Doha, Qatar - United States officials and Taliban representatives have resumed negotiations in Qatar's capital on finding a peaceful solution to Afghanistan's long-running war that has killed hundreds of thousands of Afghan civilians.
Key issues in Thursday's talks, which began a day after US special envoy Zalmay Khalilzad arrived in Doha, remain the withdrawal of US and other foreign forces from the country and a commitment by the Taliban that Afghanistan will not be used as a launchpad for global attacks.
The two sides entered peace negotiations in October last year, and an agreement on these two central issues would set the stage for separate negotiations between Afghan officials and the Taliban on a permanent ceasefire and a power-sharing government.
The Taliban has so far refused to speak to the Afghan government, calling a "puppet regime". The group says any engagement with Kabul would grant it legitimacy.
In a statement confirming the start of the ninth round of US-Taliban talks, group spokesman Zabihullah Mujahid said on Thursday that General Scott Miller, the commander of the US forces and the NATO-led non-combat Resolution Support (RS) mission in Afghanistan, was also present at the meeting in the Qatari capital.
After the conclusion of the eighth round of talks last week, a Taliban representative in Doha who is part of the group's negotiating team said a peace deal was "near", without providing further details.
"This [eighth] round of talks has been very productive and we are near to an agreement that will be finalised and hopefully announced in the next coming weeks," he said.
In June, during the seventh round of talks, both sides said there was an understanding on troop withdrawal but the details, including a timeline, had not been worked out yet.
About 14,000 US troops and some 17,000 troops from 39 NATO allies and partner countries are in Afghanistan in a non-combative role.
'Plans on Afghanistan'
US President Donald Trump, who has repeatedly expressed eagerness to remove forces from Afghanistan, said this week that the US military role in the country has effectively turned into a "ridiculous" police force.
He also singled out India and Pakistan as he urged other countries to assume the battle against armed groups.

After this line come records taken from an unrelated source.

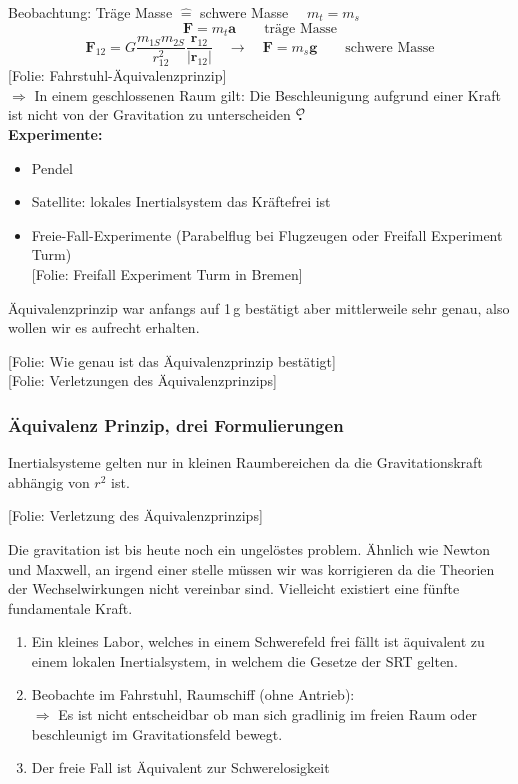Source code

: \documentclass[titlepage,11pt,a4paper,ngerman]{report}
\newcommand{\tx}[1]{\textrm{#1}}
\newcommand{\folie}[1]{\color{gray}[Folie: #1]\color{black}}
\renewcommand{\vec}[1]{\boldsymbol{#1}}
\newcommand{\lcom}[1]{\color{MidnightBlue}#1\color{black}}
\newcommand{\mau}{$\buildrel \mathcal{O} \over{\textbf{.}}$}
\begin{document}
Beobachtung: Träge Masse $ \widehat{=} $ schwere Masse $ \quad m_t = m_s $
\begin{equation*}
\vec{F} = m_t \vec{a} \qquad \tx{träge Masse}
\end{equation*}
\begin{equation*}
\vec{F}_{12} = G \frac{m_{1S} m_{2S}}{r_{12}^2} \frac{\vec{r}_{12}}{|\vec{r}_{12}|} \quad \rightarrow \quad \vec{F} = m_s \vec{g} \qquad \tx{schwere Masse}
\end{equation*}
\folie{Fahrstuhl-Äquivalenzprinzip}\\
$ \Rightarrow $ In einem geschlossenen Raum gilt: Die Beschleunigung aufgrund einer Kraft ist nicht von der Gravitation zu unterscheiden \mau\\
\noindent
\textbf{Experimente:}
\begin{itemize}
	\item Pendel
	\item Satellite: lokales Inertialsystem das Kräftefrei ist
	\item Freie-Fall-Experimente (Parabelflug bei Flugzeugen oder Freifall Experiment Turm) \\
	\folie{Freifall Experiment Turm in Bremen}
\end{itemize}
\lcom{Äquivalenzprinzip war anfangs auf 1\,g bestätigt aber mittlerweile sehr genau, also wollen wir es aufrecht erhalten.}

\folie{Wie genau ist das Äquivalenzprinzip bestätigt}\\
\folie{Verletzungen des Äquivalenzprinzips}

\subsubsection{Äquivalenz Prinzip, drei Formulierungen}
\lcom{Inertialsysteme gelten nur in kleinen Raumbereichen da die Gravitationskraft abhängig von $r^2$ ist.}

\folie{Verletzung des Äquivalenzprinzips}

\lcom{Die gravitation ist bis heute noch ein ungelöstes problem. Ähnlich wie Newton und Maxwell, an irgend einer stelle müssen wir was korrigieren da die Theorien der Wechselwirkungen nicht vereinbar sind. Vielleicht existiert eine fünfte fundamentale Kraft.} 

\begin{enumerate}[1)]
	\item Ein kleines Labor, welches in einem Schwerefeld frei fällt ist äquivalent zu einem lokalen Inertialsystem, in welchem die Gesetze der SRT gelten.
	\item Beobachte im Fahrstuhl, Raumschiff (ohne Antrieb):\\
	$ \Rightarrow $ Es ist nicht entscheidbar ob man sich gradlinig im freien Raum oder beschleunigt im Gravitationsfeld bewegt.
	\item Der freie Fall ist Äquivalent zur Schwerelosigkeit
\end{enumerate}
\end{document}
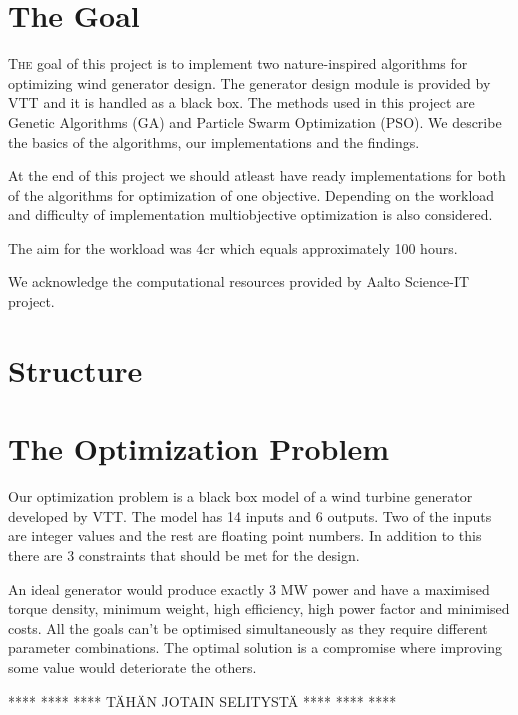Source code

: \documentclass[twoside]{article}
\begin{document}
\begin{multicols}{2} %

\section{The Goal}

\lettrine[nindent=0em,lines=3]{T}{he} goal of this project is to implement two nature-inspired algorithms for optimizing wind generator design. The generator design module is provided by VTT and it is handled as a black box. The methods used in this project are Genetic Algorithms (GA) and Particle Swarm Optimization (PSO). We describe the basics of the algorithms, our implementations and the findings.

At the end of this project we should atleast have ready implementations for both of the algorithms for optimization of one objective. Depending on the workload and difficulty of implementation multiobjective optimization is also considered.

The aim for the workload was 4cr which equals approximately 100 hours.

We acknowledge the computational resources provided by Aalto Science-IT project.





\section{Structure}
\section{The Optimization Problem}
Our optimization problem is a black box model of a wind turbine generator developed by VTT. The model has 14 inputs and 6 outputs. Two of the inputs are integer values and the rest are floating point numbers. In addition to this there are 3 constraints that should be met for the design. 
	
An ideal generator would produce exactly 3 MW power and have a maximised torque density, minimum weight, high efficiency, high power factor and minimised costs. All the goals can't be optimised simultaneously as they require different parameter combinations. The optimal solution is a compromise where improving some value would deteriorate the others.

**** **** **** TÄHÄN JOTAIN SELITYSTÄ **** **** ****


\end{multicols}
\end{document}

The US invaded Afghanistan 18 years ago, seeking to remove the Taliban for sheltering al-Qaeda in the wake of the September 11, 2001, attacks.
Last month, Trump argued he could easily win the Afghan war - Washington's longest military engagement abroad - by wiping out the country but added he did not "want to kill 10 million people".
"I have plans on Afghanistan that, if I wanted to win that war, Afghanistan would be wiped off the face of the Earth. It would be gone," Trump told reporters. "It would be over in - literally, in 10 days. And I don't want to do, I don't want to go that route."
The comment drew a stiff response from Afghanistan's presidential palace which demanded his comments be clarified.